THIS week my family lost a part of our world. An irreplaceable woman who leaves a space none of us knows how to fill.

When my children were babies, very, very young babies, and I was going to work, Marian Mead’s home was where they were reared. My husband’s Aunt Marian took our children, one after the other, as they entered the world, while her own children were in their teens and we became one big family.

No-one took Marian for a childminder. She was the second mummy in our family. In fact, I realised one day that my kids did indeed call her mummy when they were young. And it seemed so completely natural I didn’t mind in the slightest. There was no doubting she was always far better organised with my kids than I was. We left them into her house and our car would barely be out of the street and she would have them into a bath, with breakfast cooking downstairs. She would have their clothes and pyjamas washed, dried and ironed by the time we picked them up. They would have had a minimum – a bare minimum – of three meals in them. They were not in a minder’s house at all, they were in their second home.

And we took not one bit of the love and care Marian gave for granted. We cherished the single most generous woman we had ever known sharing her love with our children, and we were eternally grateful.

Marian was born a McKenna and grew up in Andersonstown. She was a seamstress, working in the Ladybird factory. If she had been a man she might well have been described as the strong, silent type. Not that she was ever short of conversation, but when a job needed to be done or a hardship endured, Marian stood firm and led from the front.

Whether visiting her young brothers in prison during the conflict, raising a young family in an economically deprived West Belfast, nursing her late husband John Mead while he battled lung cancer, or fighting her last battle with the savagery of pancreatic cancer, Marian defined courage and stoicism. She did not complain, she did not baulk, she stood strong and fought.
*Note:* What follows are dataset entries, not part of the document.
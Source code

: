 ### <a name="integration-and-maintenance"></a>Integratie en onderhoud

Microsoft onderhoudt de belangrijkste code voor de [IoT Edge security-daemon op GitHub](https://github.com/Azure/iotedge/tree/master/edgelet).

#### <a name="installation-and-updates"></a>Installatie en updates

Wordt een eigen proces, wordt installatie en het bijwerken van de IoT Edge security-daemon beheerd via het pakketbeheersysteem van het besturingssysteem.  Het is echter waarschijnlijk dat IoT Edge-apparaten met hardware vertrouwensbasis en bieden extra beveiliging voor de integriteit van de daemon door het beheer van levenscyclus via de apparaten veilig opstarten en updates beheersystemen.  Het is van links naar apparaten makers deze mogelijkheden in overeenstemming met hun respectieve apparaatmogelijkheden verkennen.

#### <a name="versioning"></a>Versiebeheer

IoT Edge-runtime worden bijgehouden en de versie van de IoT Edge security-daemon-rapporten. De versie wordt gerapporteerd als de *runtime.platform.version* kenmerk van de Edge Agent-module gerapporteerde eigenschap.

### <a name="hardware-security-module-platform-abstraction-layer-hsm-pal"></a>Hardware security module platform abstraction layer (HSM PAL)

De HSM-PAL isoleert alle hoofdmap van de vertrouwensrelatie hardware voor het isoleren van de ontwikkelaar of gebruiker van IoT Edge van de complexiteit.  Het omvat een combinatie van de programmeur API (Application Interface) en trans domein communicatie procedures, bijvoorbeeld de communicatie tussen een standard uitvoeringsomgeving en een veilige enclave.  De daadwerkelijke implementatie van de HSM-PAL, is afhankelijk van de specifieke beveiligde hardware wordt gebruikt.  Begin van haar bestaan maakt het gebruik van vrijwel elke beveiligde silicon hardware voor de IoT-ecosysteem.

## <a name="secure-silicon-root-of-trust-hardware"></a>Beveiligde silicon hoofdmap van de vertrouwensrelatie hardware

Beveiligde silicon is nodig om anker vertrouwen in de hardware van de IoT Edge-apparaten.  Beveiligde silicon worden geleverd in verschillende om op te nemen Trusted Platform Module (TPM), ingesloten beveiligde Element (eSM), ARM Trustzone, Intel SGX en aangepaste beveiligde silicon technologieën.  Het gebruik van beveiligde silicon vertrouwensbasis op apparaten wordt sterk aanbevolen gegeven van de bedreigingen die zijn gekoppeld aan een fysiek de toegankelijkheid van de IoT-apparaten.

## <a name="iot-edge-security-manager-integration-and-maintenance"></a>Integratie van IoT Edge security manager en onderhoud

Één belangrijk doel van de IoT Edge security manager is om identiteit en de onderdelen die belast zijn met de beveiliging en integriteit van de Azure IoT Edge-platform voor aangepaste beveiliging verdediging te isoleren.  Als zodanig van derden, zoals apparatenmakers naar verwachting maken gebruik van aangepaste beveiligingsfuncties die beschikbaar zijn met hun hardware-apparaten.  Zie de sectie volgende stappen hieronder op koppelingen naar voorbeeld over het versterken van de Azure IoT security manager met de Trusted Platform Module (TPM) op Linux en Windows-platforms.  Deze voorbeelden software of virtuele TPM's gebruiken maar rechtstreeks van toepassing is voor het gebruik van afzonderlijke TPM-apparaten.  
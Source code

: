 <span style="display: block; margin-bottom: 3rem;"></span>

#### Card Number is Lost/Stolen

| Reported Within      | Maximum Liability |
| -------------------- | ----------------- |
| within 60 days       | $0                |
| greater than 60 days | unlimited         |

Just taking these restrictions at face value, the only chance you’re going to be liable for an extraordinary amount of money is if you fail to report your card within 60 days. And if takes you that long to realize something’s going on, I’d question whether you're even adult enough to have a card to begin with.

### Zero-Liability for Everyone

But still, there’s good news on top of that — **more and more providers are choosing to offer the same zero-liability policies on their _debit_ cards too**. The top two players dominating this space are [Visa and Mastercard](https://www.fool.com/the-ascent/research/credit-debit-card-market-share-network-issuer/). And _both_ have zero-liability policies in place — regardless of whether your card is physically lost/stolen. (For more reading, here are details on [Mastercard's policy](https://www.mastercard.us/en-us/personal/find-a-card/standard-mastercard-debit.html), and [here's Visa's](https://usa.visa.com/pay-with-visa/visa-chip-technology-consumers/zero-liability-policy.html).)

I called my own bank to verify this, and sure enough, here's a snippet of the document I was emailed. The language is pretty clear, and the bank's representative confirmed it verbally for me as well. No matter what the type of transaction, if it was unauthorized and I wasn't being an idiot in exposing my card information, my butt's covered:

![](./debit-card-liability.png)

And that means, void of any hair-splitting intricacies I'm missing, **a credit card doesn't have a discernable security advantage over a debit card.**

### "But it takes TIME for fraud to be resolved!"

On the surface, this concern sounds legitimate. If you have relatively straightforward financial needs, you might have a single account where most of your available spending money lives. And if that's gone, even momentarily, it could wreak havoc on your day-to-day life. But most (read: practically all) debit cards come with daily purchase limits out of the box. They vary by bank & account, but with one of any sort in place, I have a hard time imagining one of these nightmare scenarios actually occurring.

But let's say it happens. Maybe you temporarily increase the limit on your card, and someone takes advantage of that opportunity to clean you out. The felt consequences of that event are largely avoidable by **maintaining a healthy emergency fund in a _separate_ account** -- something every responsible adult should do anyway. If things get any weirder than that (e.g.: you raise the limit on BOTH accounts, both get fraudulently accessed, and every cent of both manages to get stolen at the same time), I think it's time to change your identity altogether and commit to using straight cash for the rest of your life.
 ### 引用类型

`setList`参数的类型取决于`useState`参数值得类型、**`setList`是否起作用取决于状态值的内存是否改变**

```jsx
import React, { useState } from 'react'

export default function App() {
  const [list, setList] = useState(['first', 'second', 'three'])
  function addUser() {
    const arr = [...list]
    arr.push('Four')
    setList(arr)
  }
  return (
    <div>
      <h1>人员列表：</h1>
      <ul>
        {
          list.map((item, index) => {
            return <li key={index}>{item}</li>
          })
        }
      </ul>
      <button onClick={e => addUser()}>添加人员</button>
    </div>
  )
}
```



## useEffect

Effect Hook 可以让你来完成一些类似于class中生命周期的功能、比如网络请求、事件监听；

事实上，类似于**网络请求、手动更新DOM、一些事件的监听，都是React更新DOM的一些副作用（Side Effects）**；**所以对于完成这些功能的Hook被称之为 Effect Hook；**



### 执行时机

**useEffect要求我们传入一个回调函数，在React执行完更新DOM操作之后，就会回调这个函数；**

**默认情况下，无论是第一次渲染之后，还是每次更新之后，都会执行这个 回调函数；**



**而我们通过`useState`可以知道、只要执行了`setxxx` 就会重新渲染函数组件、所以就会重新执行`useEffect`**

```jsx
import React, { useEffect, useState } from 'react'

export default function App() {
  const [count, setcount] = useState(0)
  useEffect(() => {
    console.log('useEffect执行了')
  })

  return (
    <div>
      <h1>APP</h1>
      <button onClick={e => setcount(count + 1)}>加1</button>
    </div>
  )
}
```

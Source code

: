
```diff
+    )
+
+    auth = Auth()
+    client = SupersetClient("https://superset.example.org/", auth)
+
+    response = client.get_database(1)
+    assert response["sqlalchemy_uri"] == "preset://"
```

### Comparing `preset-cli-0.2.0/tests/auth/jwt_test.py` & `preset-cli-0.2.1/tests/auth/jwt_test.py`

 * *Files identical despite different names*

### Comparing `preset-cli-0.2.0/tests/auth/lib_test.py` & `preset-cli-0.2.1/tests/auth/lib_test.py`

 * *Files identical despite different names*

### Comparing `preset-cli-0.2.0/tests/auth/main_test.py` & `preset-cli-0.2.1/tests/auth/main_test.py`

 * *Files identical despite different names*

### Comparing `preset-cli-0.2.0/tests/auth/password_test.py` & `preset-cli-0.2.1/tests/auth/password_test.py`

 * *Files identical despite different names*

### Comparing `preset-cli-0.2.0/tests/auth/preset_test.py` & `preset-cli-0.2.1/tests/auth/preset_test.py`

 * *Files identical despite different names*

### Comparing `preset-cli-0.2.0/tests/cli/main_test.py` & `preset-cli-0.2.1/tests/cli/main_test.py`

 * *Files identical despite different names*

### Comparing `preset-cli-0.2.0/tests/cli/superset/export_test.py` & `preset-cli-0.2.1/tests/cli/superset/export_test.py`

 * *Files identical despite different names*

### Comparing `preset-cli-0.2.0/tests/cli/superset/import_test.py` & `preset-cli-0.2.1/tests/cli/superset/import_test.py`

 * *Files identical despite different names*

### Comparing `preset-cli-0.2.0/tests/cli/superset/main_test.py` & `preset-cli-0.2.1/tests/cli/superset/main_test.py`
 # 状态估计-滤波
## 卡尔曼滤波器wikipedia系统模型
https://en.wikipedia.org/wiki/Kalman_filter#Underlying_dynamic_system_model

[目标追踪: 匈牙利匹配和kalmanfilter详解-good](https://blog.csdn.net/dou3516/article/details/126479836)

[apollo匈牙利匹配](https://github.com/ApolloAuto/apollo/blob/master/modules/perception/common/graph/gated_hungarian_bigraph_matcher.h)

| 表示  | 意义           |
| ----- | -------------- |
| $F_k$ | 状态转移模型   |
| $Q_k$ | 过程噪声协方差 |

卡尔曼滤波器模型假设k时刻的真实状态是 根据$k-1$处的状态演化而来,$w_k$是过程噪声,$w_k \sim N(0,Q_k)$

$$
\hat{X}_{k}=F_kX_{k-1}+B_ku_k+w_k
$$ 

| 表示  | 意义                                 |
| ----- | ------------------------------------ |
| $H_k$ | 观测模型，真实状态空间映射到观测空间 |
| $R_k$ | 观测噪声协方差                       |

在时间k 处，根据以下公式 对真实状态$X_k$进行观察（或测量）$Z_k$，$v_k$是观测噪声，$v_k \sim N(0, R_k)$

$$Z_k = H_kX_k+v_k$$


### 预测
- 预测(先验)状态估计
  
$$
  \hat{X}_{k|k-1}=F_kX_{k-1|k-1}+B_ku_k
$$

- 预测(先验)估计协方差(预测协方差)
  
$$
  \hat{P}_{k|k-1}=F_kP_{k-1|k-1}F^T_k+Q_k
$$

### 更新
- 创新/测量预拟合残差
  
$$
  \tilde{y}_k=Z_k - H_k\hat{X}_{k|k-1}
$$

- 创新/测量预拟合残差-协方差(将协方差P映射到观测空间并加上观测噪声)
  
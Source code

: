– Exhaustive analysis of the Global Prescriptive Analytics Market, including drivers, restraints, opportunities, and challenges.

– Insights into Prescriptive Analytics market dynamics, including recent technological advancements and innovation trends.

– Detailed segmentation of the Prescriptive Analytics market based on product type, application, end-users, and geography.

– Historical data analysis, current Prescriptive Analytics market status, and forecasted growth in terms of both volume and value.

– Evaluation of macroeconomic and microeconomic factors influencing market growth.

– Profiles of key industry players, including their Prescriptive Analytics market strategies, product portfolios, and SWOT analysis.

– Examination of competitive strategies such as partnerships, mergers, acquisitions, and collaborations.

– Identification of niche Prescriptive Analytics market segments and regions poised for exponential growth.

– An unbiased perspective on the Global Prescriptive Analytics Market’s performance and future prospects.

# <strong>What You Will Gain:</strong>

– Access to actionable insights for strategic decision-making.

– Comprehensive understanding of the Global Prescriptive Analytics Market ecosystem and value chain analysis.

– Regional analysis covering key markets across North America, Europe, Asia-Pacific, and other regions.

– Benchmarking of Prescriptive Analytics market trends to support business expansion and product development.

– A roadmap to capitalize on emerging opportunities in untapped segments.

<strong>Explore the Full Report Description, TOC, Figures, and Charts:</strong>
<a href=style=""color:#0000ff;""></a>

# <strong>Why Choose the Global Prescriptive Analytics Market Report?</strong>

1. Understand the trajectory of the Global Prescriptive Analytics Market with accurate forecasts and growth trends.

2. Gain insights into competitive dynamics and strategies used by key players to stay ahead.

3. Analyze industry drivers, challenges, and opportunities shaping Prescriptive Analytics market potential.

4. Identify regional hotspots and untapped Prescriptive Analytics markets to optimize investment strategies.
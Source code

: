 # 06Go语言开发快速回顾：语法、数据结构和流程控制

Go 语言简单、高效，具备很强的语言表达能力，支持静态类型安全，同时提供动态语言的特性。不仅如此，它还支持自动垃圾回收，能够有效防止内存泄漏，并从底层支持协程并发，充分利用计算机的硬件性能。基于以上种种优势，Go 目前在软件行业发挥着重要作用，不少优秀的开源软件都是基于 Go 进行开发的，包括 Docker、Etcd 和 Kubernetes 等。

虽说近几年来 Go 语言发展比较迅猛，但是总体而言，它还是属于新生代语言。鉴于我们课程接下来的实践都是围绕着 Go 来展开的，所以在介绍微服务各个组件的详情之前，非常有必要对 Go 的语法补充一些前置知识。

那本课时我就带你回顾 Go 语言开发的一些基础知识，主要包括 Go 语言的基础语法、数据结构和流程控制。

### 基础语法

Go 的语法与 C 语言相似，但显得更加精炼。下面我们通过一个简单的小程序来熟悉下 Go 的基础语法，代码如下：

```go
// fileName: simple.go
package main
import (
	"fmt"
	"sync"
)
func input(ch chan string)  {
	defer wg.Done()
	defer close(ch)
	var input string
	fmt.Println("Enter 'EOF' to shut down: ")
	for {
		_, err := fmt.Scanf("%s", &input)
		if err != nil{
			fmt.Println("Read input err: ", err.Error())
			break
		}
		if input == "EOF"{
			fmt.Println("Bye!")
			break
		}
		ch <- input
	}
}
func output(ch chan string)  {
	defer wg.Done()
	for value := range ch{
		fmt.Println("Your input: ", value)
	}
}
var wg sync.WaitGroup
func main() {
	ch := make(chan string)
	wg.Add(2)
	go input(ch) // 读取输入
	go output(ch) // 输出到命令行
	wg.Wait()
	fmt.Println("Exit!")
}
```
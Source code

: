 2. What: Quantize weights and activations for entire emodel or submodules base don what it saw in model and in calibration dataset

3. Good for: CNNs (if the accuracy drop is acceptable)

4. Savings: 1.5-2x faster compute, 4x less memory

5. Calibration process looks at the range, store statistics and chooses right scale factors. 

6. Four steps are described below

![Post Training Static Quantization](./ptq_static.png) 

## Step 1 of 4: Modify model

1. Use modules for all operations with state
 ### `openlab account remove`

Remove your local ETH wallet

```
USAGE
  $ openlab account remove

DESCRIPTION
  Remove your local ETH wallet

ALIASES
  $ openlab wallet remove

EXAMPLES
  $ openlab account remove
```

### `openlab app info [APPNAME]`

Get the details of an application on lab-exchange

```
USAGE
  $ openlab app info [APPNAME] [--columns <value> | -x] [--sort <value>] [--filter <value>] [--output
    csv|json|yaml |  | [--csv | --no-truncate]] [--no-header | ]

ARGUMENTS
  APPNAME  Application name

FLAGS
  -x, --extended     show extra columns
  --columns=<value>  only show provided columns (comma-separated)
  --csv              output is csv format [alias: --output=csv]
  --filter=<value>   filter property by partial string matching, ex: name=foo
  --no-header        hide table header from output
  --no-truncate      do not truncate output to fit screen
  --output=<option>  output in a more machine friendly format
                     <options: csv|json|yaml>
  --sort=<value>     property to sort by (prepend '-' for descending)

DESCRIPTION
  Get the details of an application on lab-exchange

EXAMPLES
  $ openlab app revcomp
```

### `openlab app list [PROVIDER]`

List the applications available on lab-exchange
That example lives in her children, Kim, John and Heather, who have lost their mummy at an impossibly young age. But there is no-one who doubts that despite their pain they will continue to flourish into the wonderful adults that they are. All because Marian Mead raised them, gave them her example and was determined that they would be her legacy.
Our own children are of course heartbroken. They haven’t just lost an aunt or a close friend, they have lost their second mummy. And we are lost too.

All of the photographs of our best days have Marian smiling in them. All of our memories of our worst days include Marian standing at our side.

I know every family faces the moment when they cannot reconcile the loss of a loved one or the thought of a future without them. The only thing that gets us through is knowing that our love is made true by our testimony to its memory. We can only hope to do justice to Marian’s memory.

Go ndéana Dia trócaire ar a anam álainn.